Manusia menerima ketergantungan itu dengan otonomi, independensi, serta
kreaktifitasnya sedemikian rupa sehingga mampu mempertahankan dan mengembangkan hidup dan kehidupannya.
B. Pembahasan
1. Filasafat Ilmu Dari Dulu sampai Sekarang
Melihat dari sejarah hubungan antara filsafat
dan ilmu pengetahuan mengalami perkembangan yang sangat cepat. Pada permulaan
sejarah filsafat di Yunani, “philosophia” meliputi hampir seluruh pemikiran
teoritis. Tetapi dalam perkembangan ilmu pengetahuan dikemudian hari, ternyata
juga kita lihat adanya kecenderungan yang lain. Menurut Bertens, filsafat Yunani Kuno yang tadinya merupakan suatu
kesatuan kemudian menjadi terpecah-pecah.[4] Namun
munculnya ilmu pengetahuan alam pada abad ke 17, maka mulailah terjadi
perpisahan antara filsafat dan ilmu pengetahuan. Demikian dapatlah dikemukakan
bahwa sebelum abad ke 17 tersebut ilmu pengetahuan adalah identik dengan
filsafat.
Ilmu
pengetahuan di ambil dari bahasa inggris science, yang berasal dari bahasa
latin scientie dari bentuk kata kerja scire yang berarti mempelajari,
mengetahui. Pertumbuhan selanjutnya pengertian ilmu mengalami perluasan arti
sehingga menunjuk segenap pengetahuan sistematik. Menurut Bahm defenisi ilmu pengetahuan paling tidak melibatkan enam
macam komponen yaitu masalah, sikap, metode, aktivitas, kesimpulan dan pengaruh[5].
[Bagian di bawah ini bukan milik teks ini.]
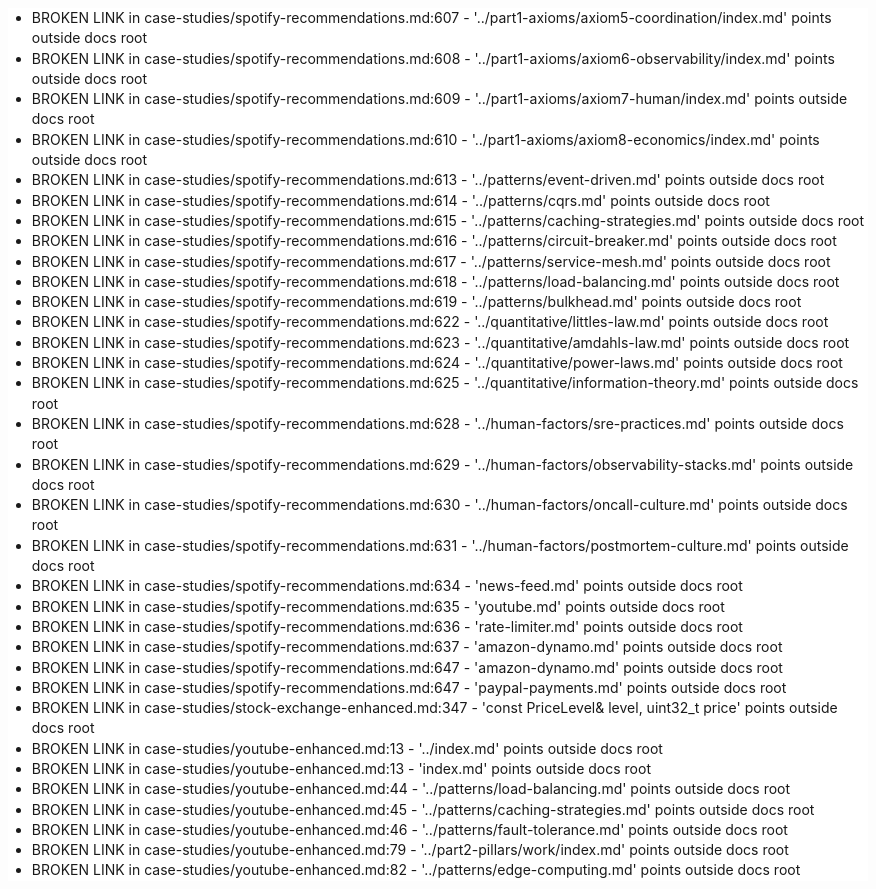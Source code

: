 - BROKEN LINK in case-studies/spotify-recommendations.md:607 - '../part1-axioms/axiom5-coordination/index.md' points outside docs root
- BROKEN LINK in case-studies/spotify-recommendations.md:608 - '../part1-axioms/axiom6-observability/index.md' points outside docs root
- BROKEN LINK in case-studies/spotify-recommendations.md:609 - '../part1-axioms/axiom7-human/index.md' points outside docs root
- BROKEN LINK in case-studies/spotify-recommendations.md:610 - '../part1-axioms/axiom8-economics/index.md' points outside docs root
- BROKEN LINK in case-studies/spotify-recommendations.md:613 - '../patterns/event-driven.md' points outside docs root
- BROKEN LINK in case-studies/spotify-recommendations.md:614 - '../patterns/cqrs.md' points outside docs root
- BROKEN LINK in case-studies/spotify-recommendations.md:615 - '../patterns/caching-strategies.md' points outside docs root
- BROKEN LINK in case-studies/spotify-recommendations.md:616 - '../patterns/circuit-breaker.md' points outside docs root
- BROKEN LINK in case-studies/spotify-recommendations.md:617 - '../patterns/service-mesh.md' points outside docs root
- BROKEN LINK in case-studies/spotify-recommendations.md:618 - '../patterns/load-balancing.md' points outside docs root
- BROKEN LINK in case-studies/spotify-recommendations.md:619 - '../patterns/bulkhead.md' points outside docs root
- BROKEN LINK in case-studies/spotify-recommendations.md:622 - '../quantitative/littles-law.md' points outside docs root
- BROKEN LINK in case-studies/spotify-recommendations.md:623 - '../quantitative/amdahls-law.md' points outside docs root
- BROKEN LINK in case-studies/spotify-recommendations.md:624 - '../quantitative/power-laws.md' points outside docs root
- BROKEN LINK in case-studies/spotify-recommendations.md:625 - '../quantitative/information-theory.md' points outside docs root
- BROKEN LINK in case-studies/spotify-recommendations.md:628 - '../human-factors/sre-practices.md' points outside docs root
- BROKEN LINK in case-studies/spotify-recommendations.md:629 - '../human-factors/observability-stacks.md' points outside docs root
- BROKEN LINK in case-studies/spotify-recommendations.md:630 - '../human-factors/oncall-culture.md' points outside docs root
- BROKEN LINK in case-studies/spotify-recommendations.md:631 - '../human-factors/postmortem-culture.md' points outside docs root
- BROKEN LINK in case-studies/spotify-recommendations.md:634 - 'news-feed.md' points outside docs root
- BROKEN LINK in case-studies/spotify-recommendations.md:635 - 'youtube.md' points outside docs root
- BROKEN LINK in case-studies/spotify-recommendations.md:636 - 'rate-limiter.md' points outside docs root
- BROKEN LINK in case-studies/spotify-recommendations.md:637 - 'amazon-dynamo.md' points outside docs root
- BROKEN LINK in case-studies/spotify-recommendations.md:647 - 'amazon-dynamo.md' points outside docs root
- BROKEN LINK in case-studies/spotify-recommendations.md:647 - 'paypal-payments.md' points outside docs root
- BROKEN LINK in case-studies/stock-exchange-enhanced.md:347 - 'const PriceLevel& level, uint32_t price' points outside docs root
- BROKEN LINK in case-studies/youtube-enhanced.md:13 - '../index.md' points outside docs root
- BROKEN LINK in case-studies/youtube-enhanced.md:13 - 'index.md' points outside docs root
- BROKEN LINK in case-studies/youtube-enhanced.md:44 - '../patterns/load-balancing.md' points outside docs root
- BROKEN LINK in case-studies/youtube-enhanced.md:45 - '../patterns/caching-strategies.md' points outside docs root
- BROKEN LINK in case-studies/youtube-enhanced.md:46 - '../patterns/fault-tolerance.md' points outside docs root
- BROKEN LINK in case-studies/youtube-enhanced.md:79 - '../part2-pillars/work/index.md' points outside docs root
- BROKEN LINK in case-studies/youtube-enhanced.md:82 - '../patterns/edge-computing.md' points outside docs root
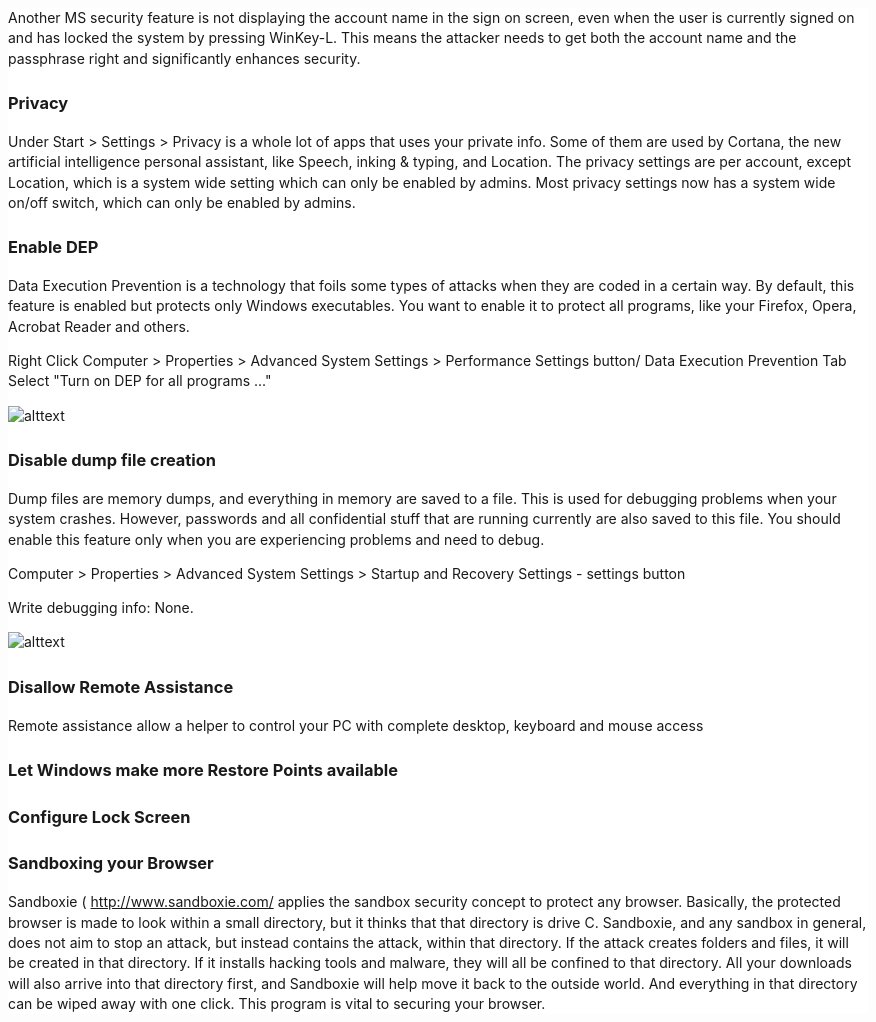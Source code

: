 Another MS security feature is not displaying the account name in the sign on screen, even when the user is currently signed on and has locked the system by pressing WinKey-L. This means the attacker needs to get both the account name and the passphrase right and significantly enhances security. 

### Privacy

Under Start > Settings > Privacy is a whole lot of apps that uses your private info. Some of them are used by Cortana, the new artificial intelligence personal assistant, like Speech, inking & typing, and Location. The privacy settings are per account, except Location, which is a system wide setting which can only be enabled by admins. Most privacy settings now has a system wide on/off switch, which can only be enabled by admins.

### Enable DEP
Data Execution Prevention is a technology that foils some types of attacks when they are coded in a certain way. By default, this feature is enabled but protects only Windows executables. You want to enable it to protect all programs, like your Firefox, Opera, Acrobat Reader and others.

Right Click Computer > Properties > Advanced System Settings > Performance Settings button/ Data Execution Prevention Tab
  Select "Turn on DEP for all programs ..."
  
![alttext](https://i.imgur.com/M0IfAyy.png "dep")
  
### Disable dump file creation
Dump files are memory dumps, and everything in memory are saved to a file. This is used for debugging problems when your system crashes. However, passwords and all confidential stuff that are running currently are also saved to this file. You should enable this feature only when you are experiencing problems and need to debug.

Computer > Properties > Advanced System Settings > Startup and Recovery Settings - settings button

Write debugging info: None.

![alttext](https://i.imgur.com/n3YdwJG.png "debug")

### Disallow Remote Assistance
Remote assistance allow a helper to control your PC with complete desktop, keyboard and mouse access

### Let Windows make more Restore Points available

### Configure Lock Screen

### Sandboxing your Browser

Sandboxie ( http://www.sandboxie.com/ applies the sandbox security concept to protect any browser. Basically, the protected browser is made to look within a small directory, but it thinks that that directory is drive C. Sandboxie, and any sandbox in general, does not aim to stop an attack, but instead contains the attack, within that directory. If the attack creates folders and files, it will be created in that directory. If it installs hacking tools and malware, they will all be confined to that directory. All your downloads will also arrive into that directory first, and Sandboxie will help move it back to the outside world. And everything in that directory can be wiped away with one click. This program is vital to securing your browser.

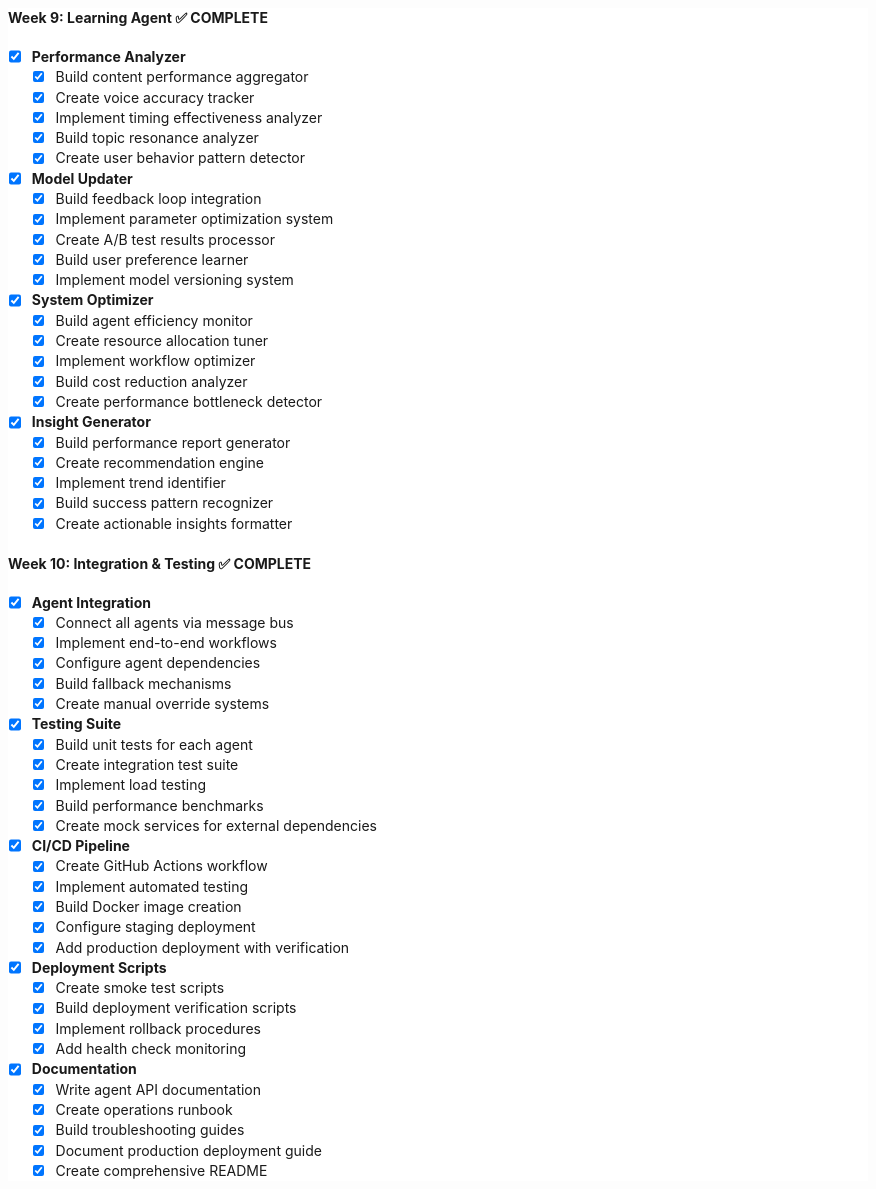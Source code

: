 #### Week 9: Learning Agent ✅ COMPLETE
- [x] **Performance Analyzer**
  - [x] Build content performance aggregator
  - [x] Create voice accuracy tracker
  - [x] Implement timing effectiveness analyzer
  - [x] Build topic resonance analyzer
  - [x] Create user behavior pattern detector
- [x] **Model Updater**
  - [x] Build feedback loop integration
  - [x] Implement parameter optimization system
  - [x] Create A/B test results processor
  - [x] Build user preference learner
  - [x] Implement model versioning system
- [x] **System Optimizer**
  - [x] Build agent efficiency monitor
  - [x] Create resource allocation tuner
  - [x] Implement workflow optimizer
  - [x] Build cost reduction analyzer
  - [x] Create performance bottleneck detector
- [x] **Insight Generator**
  - [x] Build performance report generator
  - [x] Create recommendation engine
  - [x] Implement trend identifier
  - [x] Build success pattern recognizer
  - [x] Create actionable insights formatter

#### Week 10: Integration & Testing ✅ COMPLETE
- [x] **Agent Integration**
  - [x] Connect all agents via message bus
  - [x] Implement end-to-end workflows
  - [x] Configure agent dependencies
  - [x] Build fallback mechanisms
  - [x] Create manual override systems
- [x] **Testing Suite**
  - [x] Build unit tests for each agent
  - [x] Create integration test suite
  - [x] Implement load testing
  - [x] Build performance benchmarks
  - [x] Create mock services for external dependencies
- [x] **CI/CD Pipeline**
  - [x] Create GitHub Actions workflow
  - [x] Implement automated testing
  - [x] Build Docker image creation
  - [x] Configure staging deployment
  - [x] Add production deployment with verification
- [x] **Deployment Scripts**
  - [x] Create smoke test scripts
  - [x] Build deployment verification scripts
  - [x] Implement rollback procedures
  - [x] Add health check monitoring
- [x] **Documentation**
  - [x] Write agent API documentation
  - [x] Create operations runbook
  - [x] Build troubleshooting guides
  - [x] Document production deployment guide
  - [x] Create comprehensive README
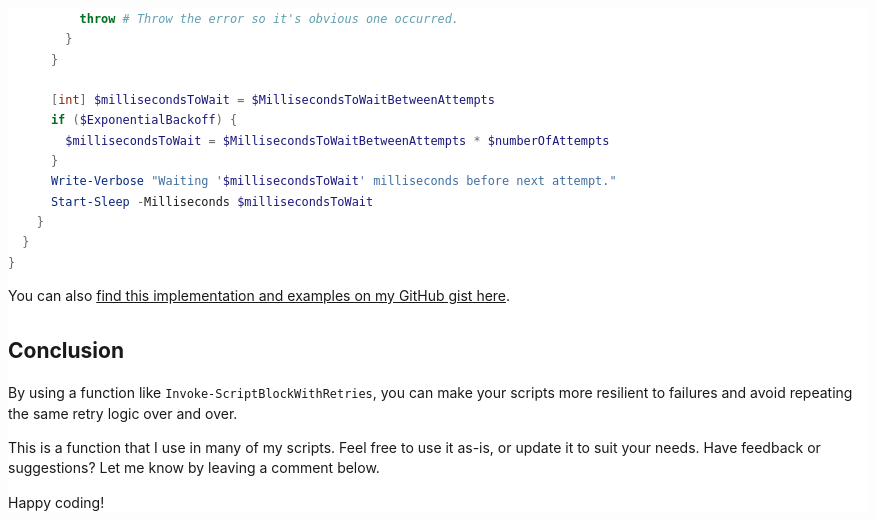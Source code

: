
 ```powershell
          throw # Throw the error so it's obvious one occurred.
        }
      }

      [int] $millisecondsToWait = $MillisecondsToWaitBetweenAttempts
      if ($ExponentialBackoff) {
        $millisecondsToWait = $MillisecondsToWaitBetweenAttempts * $numberOfAttempts
      }
      Write-Verbose "Waiting '$millisecondsToWait' milliseconds before next attempt."
      Start-Sleep -Milliseconds $millisecondsToWait
    }
  }
}
```

You can also [find this implementation and examples on my GitHub gist here](https://gist.github.com/deadlydog/620808036d309c8fa2606f32e5ef2f42).

## Conclusion

By using a function like `Invoke-ScriptBlockWithRetries`, you can make your scripts more resilient to failures and avoid repeating the same retry logic over and over.

This is a function that I use in many of my scripts.
Feel free to use it as-is, or update it to suit your needs.
Have feedback or suggestions?
Let me know by leaving a comment below.

Happy coding!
Selanjutnya Van Peursen mengemukakan
bahwa dahulu ilmu merupakan bagian dari filsafat, sehingga definisi tentang
ilmu bergantung pada sistem filsafat yang dianut [6] Perkembangan
ilmu pengetahuan semakin lama semakin maju dengan munculnya ilmu-ilmu baru yang
pada akhirnya memunculkan pula sub-sub ilmu pengetahuan baru bahkan kearah ilmu
pengetahuan yang lebih khusus lagi seperti spesialisasi-spesialisasi. Pengetahuan
dapat dilihat sebagai suatu sistem yang jalin-menjalin dan taat asas
(konsisten) dari ungkapan-ungkapan yang sifat benar-tidaknya dapat ditentukan.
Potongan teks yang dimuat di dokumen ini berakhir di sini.